Input

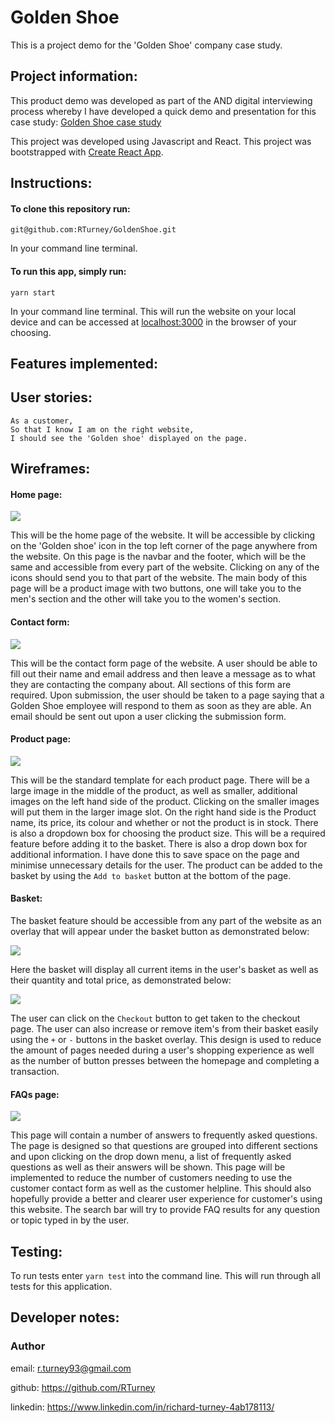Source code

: # Golden Shoe

This is a project demo for the 'Golden Shoe' company case study.

## Project information:

This product demo was developed as part of the AND digital interviewing process whereby I have developed a quick demo and presentation for this case study:
[Golden Shoe case study](https://docs.google.com/document/d/1NWRNUvYCiXt4BHVFJ9hkyaLlp7LSMraKB3AERKTQCwg/edit)

This project was developed using Javascript and React.
This project was bootstrapped with [Create React App](https://github.com/facebook/create-react-app).

## Instructions:

#### To clone this repository run:

```
git@github.com:RTurney/GoldenShoe.git
```

In your command line terminal.

#### To run this app, simply run:

```
yarn start
```

In your command line terminal.
This will run the website on your local device and can be accessed at [localhost:3000](http://localhost:3000/) in the browser of your choosing.

## Features implemented:

## User stories:

```
As a customer,
So that I know I am on the right website,
I should see the 'Golden shoe' displayed on the page.
```

## Wireframes:

#### Home page:

<img src="./assets/Mainpage.png">

This will be the home page of the website. It will be accessible by clicking on the 'Golden shoe' icon in the top left corner of the page anywhere from the website.
On this page is the navbar and the footer, which will be the same and accessible from every part of the website. Clicking on any of the icons should send you to that part of the website.
The main body of this page will be a product image with two buttons, one will take you to the men's section and the other will take you to the women's section.

#### Contact form:

<img src="./assets/Contact_form.png">

This will be the contact form page of the website.
A user should be able to fill out their name and email address and then leave a message as to what they are contacting the company about.
All sections of this form are required.
Upon submission, the user should be taken to a page saying that a Golden Shoe employee will respond to them as soon as they are able. An email should be sent out upon a user clicking the submission form.

#### Product page:

<img src="./assets/Product_page_V3.png">

This will be the standard template for each product page.
There will be a large image in the middle of the product, as well as smaller, additional images on the left hand side of the product.
Clicking on the smaller images will put them in the larger image slot.
On the right hand side is the Product name, its price, its colour and whether or not the product is in stock.
There is also a dropdown box for choosing the product size. This will be a required feature before adding it to the basket.
There is also a drop down box for additional information. I have done this to save space on the page and minimise unnecessary details for the user.
The product can be added to the basket by using the `Add to basket` button at the bottom of the page.

#### Basket:

The basket feature should be accessible from any part of the website as an overlay that will appear under the basket button as demonstrated below:

<img src="./assets/Empty_basket.png">

Here the basket will display all current items in the user's basket as well as their quantity and total price, as demonstrated below:

<img src="./assets/Basket_example.png">

The user can click on the `Checkout` button to get taken to the checkout page.
The user can also increase or remove item's from their basket easily using the `+` or `-` buttons in the basket overlay.
This design is used to reduce the amount of pages needed during a user's shopping experience as well as the number of button presses between the homepage and completing a transaction.

#### FAQs page:

<img src="./assets/FAQs_page.png">

This page will contain a number of answers to frequently asked questions.
The page is designed so that questions are grouped into different sections and upon clicking on the drop down menu, a list of frequently asked questions as well as their answers will be shown.
This page will be implemented to reduce the number of customers needing to use the customer contact form as well as the customer helpline. This should also hopefully provide a better and clearer user experience for customer's using this website.
The search bar will try to provide FAQ results for any question or topic typed in by the user.

## Testing:

To run tests enter `yarn test` into the command line.
This will run through all tests for this application.

## Developer notes:

### Author

email: r.turney93@gmail.com

github: https://github.com/RTurney

linkedin: https://www.linkedin.com/in/richard-turney-4ab178113/
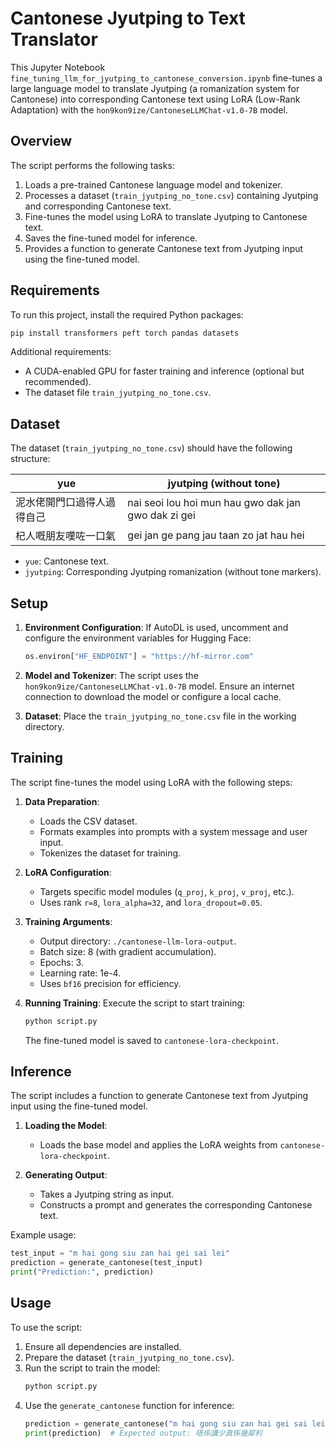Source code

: # Cantonese Jyutping to Text Translator

This Jupyter Notebook `fine_tuning_llm_for_jyutping_to_cantonese_conversion.ipynb` fine-tunes a large language model to translate Jyutping (a romanization system for Cantonese) into corresponding Cantonese text using LoRA (Low-Rank Adaptation) with the `hon9kon9ize/CantoneseLLMChat-v1.0-7B` model.



## Overview
The script performs the following tasks:
1. Loads a pre-trained Cantonese language model and tokenizer.
2. Processes a dataset (`train_jyutping_no_tone.csv`) containing Jyutping and corresponding Cantonese text.
3. Fine-tunes the model using LoRA to translate Jyutping to Cantonese text.
4. Saves the fine-tuned model for inference.
5. Provides a function to generate Cantonese text from Jyutping input using the fine-tuned model.



## Requirements

To run this project, install the required Python packages:

```bash
pip install transformers peft torch pandas datasets
```

Additional requirements:
- A CUDA-enabled GPU for faster training and inference (optional but recommended).
- The dataset file `train_jyutping_no_tone.csv`.



## Dataset

The dataset (`train_jyutping_no_tone.csv`) should have the following structure:

| yue                          | jyutping (without tone)                     |
|------------------------------|-----------------------------------------------|
| 泥水佬開門口過得人過得自己 | nai seoi lou hoi mun hau gwo dak jan gwo dak zi gei |
| 杞人嘅朋友嘆咗一口氣       | gei jan ge pang jau taan zo jat hau hei |

- `yue`: Cantonese text.
- `jyutping`: Corresponding Jyutping romanization (without tone markers).



## Setup

1. **Environment Configuration**: If AutoDL is used, uncomment and configure the environment variables for Hugging Face:
   
   ```python
   os.environ["HF_ENDPOINT"] = "https://hf-mirror.com"
   ```

2. **Model and Tokenizer**: The script uses the `hon9kon9ize/CantoneseLLMChat-v1.0-7B` model. Ensure an internet connection to download the model or configure a local cache.

3. **Dataset**: Place the `train_jyutping_no_tone.csv` file in the working directory.



## Training

The script fine-tunes the model using LoRA with the following steps:
1. **Data Preparation**:
   - Loads the CSV dataset.
   - Formats examples into prompts with a system message and user input.
   - Tokenizes the dataset for training.

2. **LoRA Configuration**:
   - Targets specific model modules (`q_proj`, `k_proj`, `v_proj`, etc.).
   - Uses rank `r=8`, `lora_alpha=32`, and `lora_dropout=0.05`.

3. **Training Arguments**:
   - Output directory: `./cantonese-llm-lora-output`.
   - Batch size: 8 (with gradient accumulation).
   - Epochs: 3.
   - Learning rate: 1e-4.
   - Uses `bf16` precision for efficiency.

4. **Running Training**:
   Execute the script to start training:
   ```bash
   python script.py
   ```
   The fine-tuned model is saved to `cantonese-lora-checkpoint`.



## Inference

The script includes a function to generate Cantonese text from Jyutping input using the fine-tuned model.

1. **Loading the Model**:
   - Loads the base model and applies the LoRA weights from `cantonese-lora-checkpoint`.

2. **Generating Output**:
   - Takes a Jyutping string as input.
   - Constructs a prompt and generates the corresponding Cantonese text.

Example usage:
```python
test_input = "m hai gong siu zan hai gei sai lei"
prediction = generate_cantonese(test_input)
print("Prediction:", prediction)
```



## Usage

To use the script:
1. Ensure all dependencies are installed.
2. Prepare the dataset (`train_jyutping_no_tone.csv`).
3. Run the script to train the model:
   ```bash
   python script.py
   ```
4. Use the `generate_cantonese` function for inference:
   ```python
   prediction = generate_cantonese("m hai gong siu zan hai gei sai lei")
   print(prediction)  # Expected output: 唔係講少真係幾犀利
   ```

Prompt
Restate word for word only the lines from where the entries begin through the one with "On this page"; omit the pictures.

Result of the exercise
Source code

: # Golden Shoe

This is a project demo for the 'Golden Shoe' company case study.

## Project information:

This product demo was developed as part of the AND digital interviewing process whereby I have developed a quick demo and presentation for this case study:
[Golden Shoe case study](https://docs.google.com/document/d/1NWRNUvYCiXt4BHVFJ9hkyaLlp7LSMraKB3AERKTQCwg/edit)

This project was developed using Javascript and React.
This project was bootstrapped with [Create React App](https://github.com/facebook/create-react-app).

## Instructions:

#### To clone this repository run:

```
git@github.com:RTurney/GoldenShoe.git
```

In your command line terminal.

#### To run this app, simply run:

```
yarn start
```

In your command line terminal.
This will run the website on your local device and can be accessed at [localhost:3000](http://localhost:3000/) in the browser of your choosing.

## Features implemented:

## User stories:

```
As a customer,
So that I know I am on the right website,
I should see the 'Golden shoe' displayed on the page.
```

## Wireframes:

#### Home page:

<img src="./assets/Mainpage.png">

This will be the home page of the website. It will be accessible by clicking on the 'Golden shoe' icon in the top left corner of the page anywhere from the website.
On this page is the navbar and the footer, which will be the same and accessible from every part of the website. Clicking on any of the icons should send you to that part of the website.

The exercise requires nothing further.